Kevin Howlett, CSKT Tribal Health and Human Services director, talked to Amy Croover of Sen. Jon Tester’s staff about the health care needs of the Flathead Indian Reservation. (B.L. Azure photo)
Kevin Howlett, CSKT Tribal Health and Human Services director, talked to Amy Croover of Sen. Jon Tester’s staff about the health care needs of the Flathead Indian Reservation. (B.L. Azure photo)

PABLO — The U.S. Congress is currently in recess and for the most part that means the national political representatives are putting rubber to the road as they reach out to their home state constituents. And so it goes in Big Sky Country.

On Monday, two of Democratic Senator Jon Tester’s staff stopped by the tribal complex to visit with the Confederated Salish and Kootenai Tribal Council and several tribal department directors and staff. Mark Jette, legislative assistant from Tester’s Washington, DC office and Amy Croover from his Kalispell office got a laundry list of tribal concerns as well as kudos for the work Sen. Tester has done for the CSKT and Indian Country.

Clayton Matt, director of the CSKT Natural Resources Department and lead water compact negotiator briefed Jette and Croover on the water negotiations with the Montana Reserved Water Rights Compact Commission.

The entities as well as the federal government are currently in negotiations for the water compact for the Flathead Indian Reservation. “Negotiations are generally going well,” Matt said. The state legislative act that authorized the MRWRCC and its mission of negotiating water compacts for federal lands within Montana ends June 30, 2009. The Tribes are concerned that the act may end before a compact is reached on the Flathead Reservation. “Our goal is to get the sunset date extended. We asked for an extension the last session but it didn’t pass. We are presently asking for a four year extension.”

CSKT Police Chief Craige Couture asked Tester’s people to try to find a way to fund the Northwest Drug Task Force which has had its budget slashed by 70 percent. That has meant Lake County no longer has funds available for the task force. The Tribes currently have two law enforcement people on the task force and that severely restricts its ability to properly conduct drug investigations.

Couture’s main concern is the methamphetamine problem in the area. The potent and addictive drug is corrosive far beyond its users. Families, social organizations, healthcare officials and hazardous waste technicians, among others are all negatively affected by the problem. Illegal prescription drug use is also high on the list of local — and national — concerns. Both kinds of drugs — illegal and legal — can and do cause death.

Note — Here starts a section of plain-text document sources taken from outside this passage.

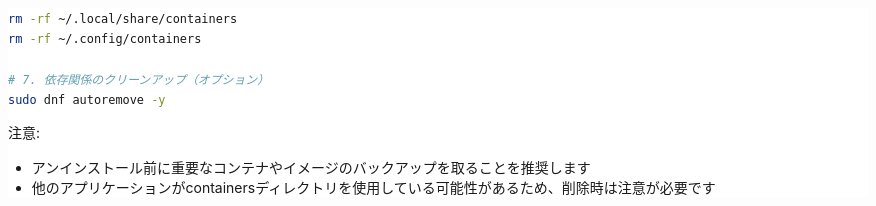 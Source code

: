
 ```bash
rm -rf ~/.local/share/containers
rm -rf ~/.config/containers

# 7. 依存関係のクリーンアップ（オプション）
sudo dnf autoremove -y
```

注意: 
- アンインストール前に重要なコンテナやイメージのバックアップを取ることを推奨します
- 他のアプリケーションがcontainersディレクトリを使用している可能性があるため、削除時は注意が必要です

Couture speculated that the war efforts in Afghanistan and Iraq are the culprits for funding shortfalls. “It’s sad, just sad to think that the cuts are because of the war effort,” he said. “This is hurting everyone not just Native Americans.”

Tribal Health and Human Services Director Kevin Howlett said the Tribes appreciate the work that Sen. Tester did to increase funding for the Indian Health Service. However because of years of under funding and escalating healthcare costs the money doesn’t go far. Another problem, according to Howlett, is the bureaucracy that is IHS.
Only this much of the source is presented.